Assim que tiver uma empresa que valha algo e uma família que conte. Na prática, planejar 3 a 5 anos antes da transmissão dá margem para testar um sucessor, limpar o balanço e definir a governança.
2) Testamento ou pacto sucessório: qual é mais sólido?
O pacto sucessório é geralmente mais robusto quando há sucessão por um filho e compensações a organizar, pois se baseia em acordo. O testamento continua útil, especialmente para situações simples. Para bases e reservas, ver (fonte: Direito sucessório suíço: bases, reservas e herdeiros | ch.ch).
3) Como evitar que a empresa precise ser vendida para pagar compensação ou impostos?
Trabalha-se a liquidez: plano de dividendos realista, seguro de vida direcionado, reembolso estruturado de empréstimos de sócios e, às vezes, financiamento bancário se o caso for sólido. O ponto central é o fluxo de caixa, não o valor "no papel".
4) É preciso tirar o imóvel da sociedade antes de transmitir?
Nem sempre. Mas se o imóvel for significativo, mantê-lo no operacional geralmente gera conflitos e dificulta uma venda. Analisa-se caso a caso: fiscalidade, financiamento, aluguel, objetivos familiares.
5) Quais os erros clássicos que vê em Genebra?
Três se repetem sempre: empréstimos de sócios não documentados, estatutos/acordos inexistentes e ausência de regras de governança familiar.
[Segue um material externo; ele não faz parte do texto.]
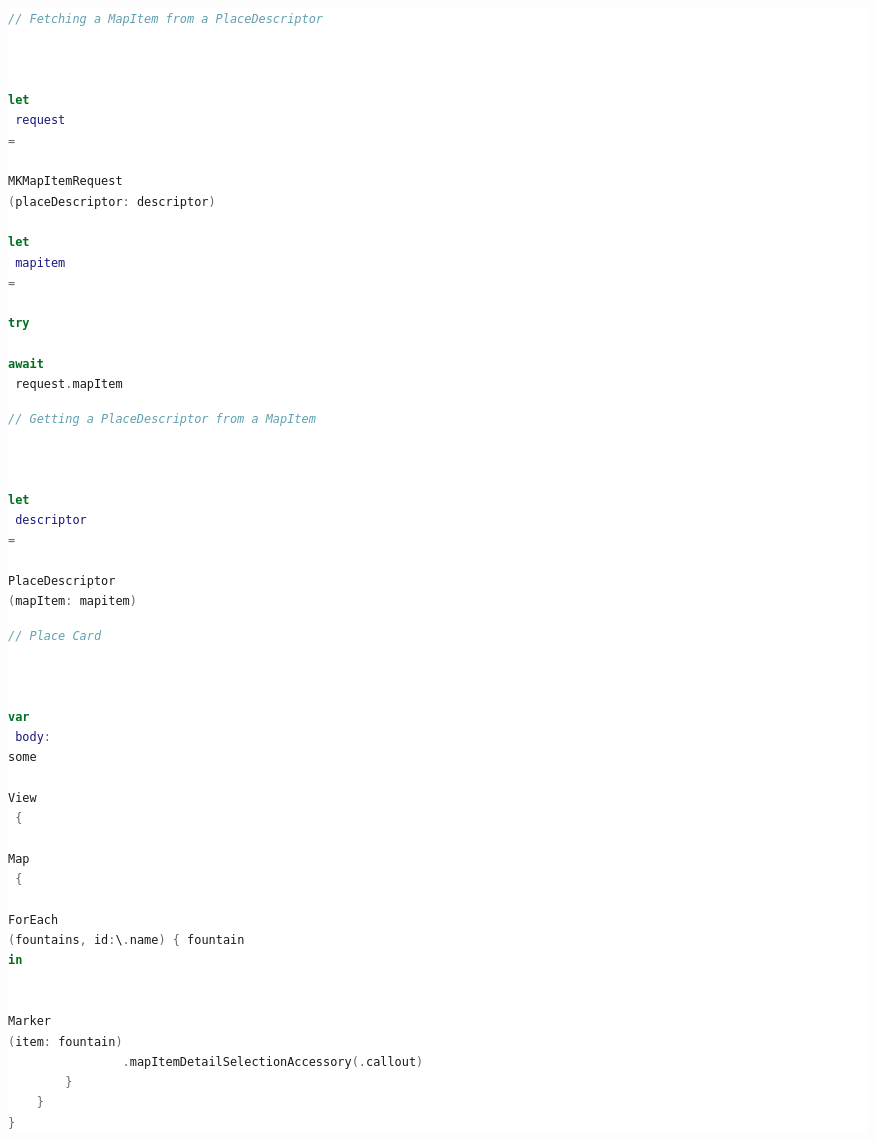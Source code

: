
 ```swift
// Fetching a MapItem from a PlaceDescriptor



let
 request 
=
 
MKMapItemRequest
(placeDescriptor: descriptor)

let
 mapitem 
=
 
try
 
await
 request.mapItem
```

```swift
// Getting a PlaceDescriptor from a MapItem



let
 descriptor 
=
 
PlaceDescriptor
(mapItem: mapitem)
```

```swift
// Place Card



var
 body: 
some
 
View
 {
    
Map
 {
        
ForEach
(fountains, id:\.name) { fountain 
in

            
Marker
(item: fountain)
                .mapItemDetailSelectionAccessory(.callout)
        }
    }
}
```
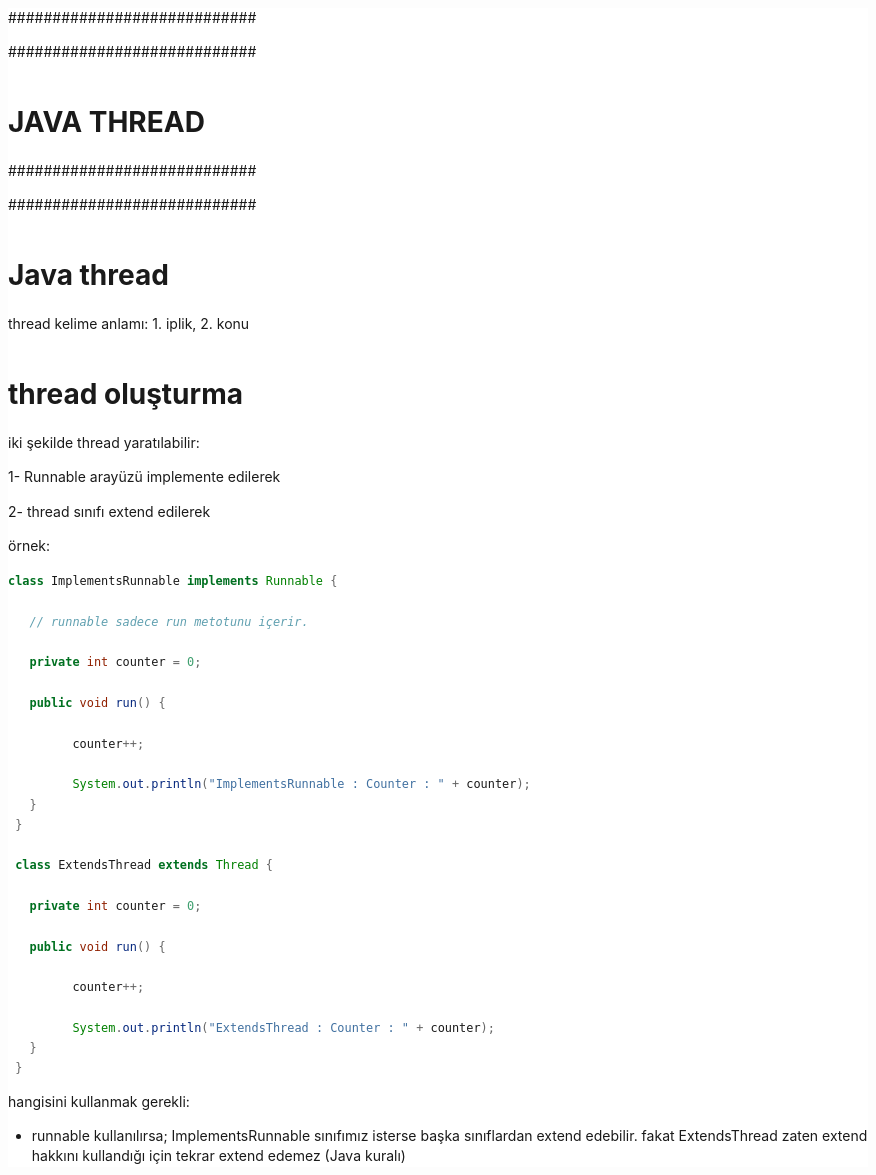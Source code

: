 ############################

############################
# JAVA THREAD
############################

############################

# Java thread
thread kelime anlamı: 1. iplik, 2. konu

# thread oluşturma
iki şekilde thread yaratılabilir:

1- Runnable arayüzü implemente edilerek

2- thread sınıfı extend edilerek

örnek:

```java
class ImplementsRunnable implements Runnable {

   // runnable sadece run metotunu içerir.

   private int counter = 0;

   public void run() {

         counter++;

         System.out.println("ImplementsRunnable : Counter : " + counter);
   }
 }

 class ExtendsThread extends Thread {

   private int counter = 0;

   public void run() {

         counter++;

         System.out.println("ExtendsThread : Counter : " + counter);
   }
 }
```

hangisini kullanmak gerekli:

- runnable kullanılırsa; ImplementsRunnable sınıfımız isterse başka sınıflardan extend edebilir. fakat ExtendsThread zaten extend hakkını kullandığı için tekrar extend edemez (Java kuralı)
O problema não aparece no primeiro dia. Surge quando alguém quer sair ou o banco pede garantias.
6) Qual o papel concreto de uma fiduciária numa sucessão empresarial?
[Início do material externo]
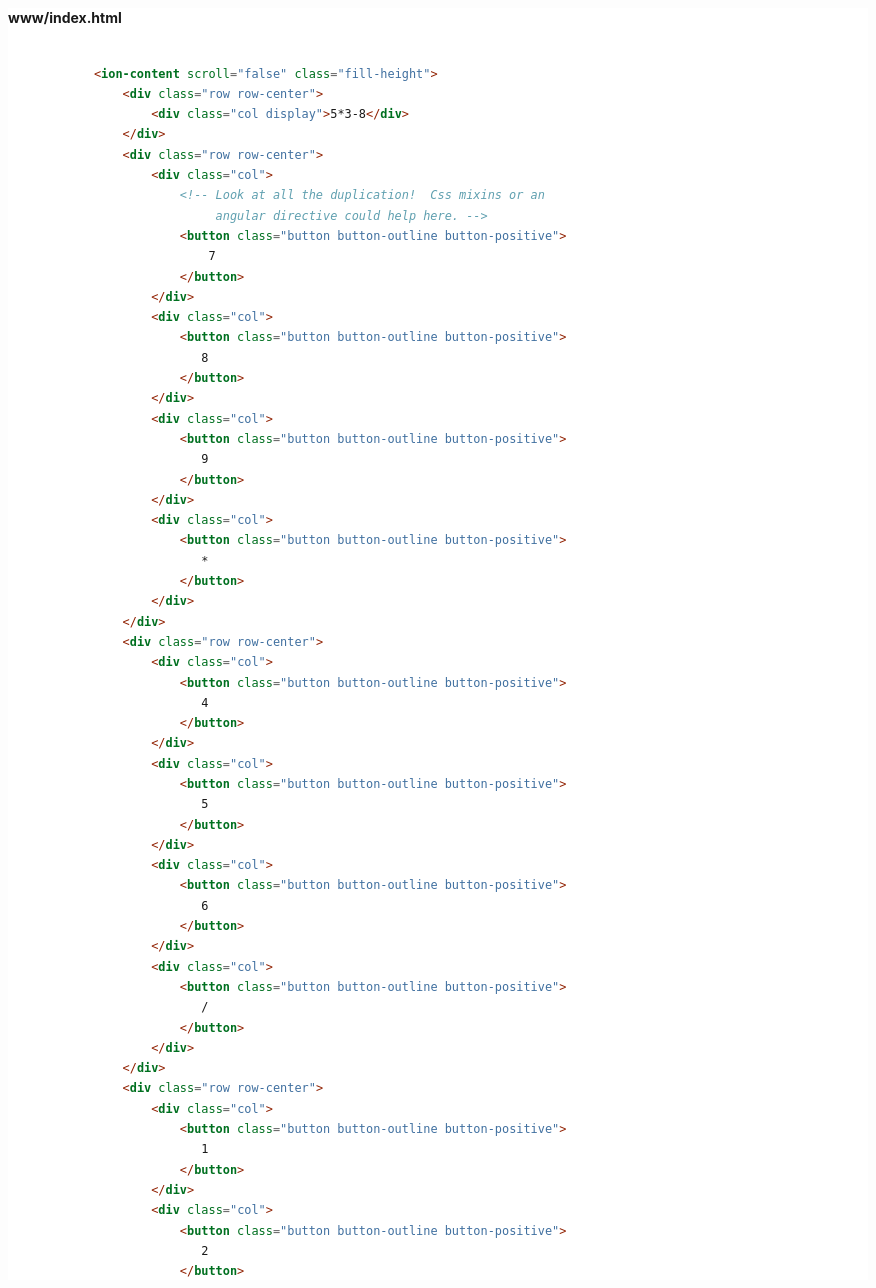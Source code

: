 **www/index.html**

```html

            <ion-content scroll="false" class="fill-height">
                <div class="row row-center">
                    <div class="col display">5*3-8</div>
                </div>
                <div class="row row-center">
                    <div class="col">
                        <!-- Look at all the duplication!  Css mixins or an
                             angular directive could help here. -->
                        <button class="button button-outline button-positive">
                            7
                        </button>
                    </div>
                    <div class="col">
                        <button class="button button-outline button-positive">
                           8 
                        </button>
                    </div>
                    <div class="col">
                        <button class="button button-outline button-positive">
                           9 
                        </button>
                    </div>
                    <div class="col">
                        <button class="button button-outline button-positive">
                           * 
                        </button>
                    </div>
                </div>
                <div class="row row-center">
                    <div class="col">
                        <button class="button button-outline button-positive">
                           4 
                        </button>
                    </div>
                    <div class="col">
                        <button class="button button-outline button-positive">
                           5 
                        </button>
                    </div>
                    <div class="col">
                        <button class="button button-outline button-positive">
                           6 
                        </button>
                    </div>
                    <div class="col">
                        <button class="button button-outline button-positive">
                           / 
                        </button>
                    </div>
                </div>
                <div class="row row-center">
                    <div class="col">
                        <button class="button button-outline button-positive">
                           1 
                        </button>
                    </div>
                    <div class="col">
                        <button class="button button-outline button-positive">
                           2 
                        </button>
```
Colocar a foto patrimonial em ordem, produzir números defensáveis (balanços, normalização, avaliação), garantir os fluxos (empréstimos, dividendos, IVA se aplicável), coordenar com notário/banco e implantar um reporting simples para a família gerir sem conflitos. Para uma abordagem estruturada, ver (fonte: Sucessão do empresário: preparar patrimônio, sociedade e fiscalidade antes da urgência).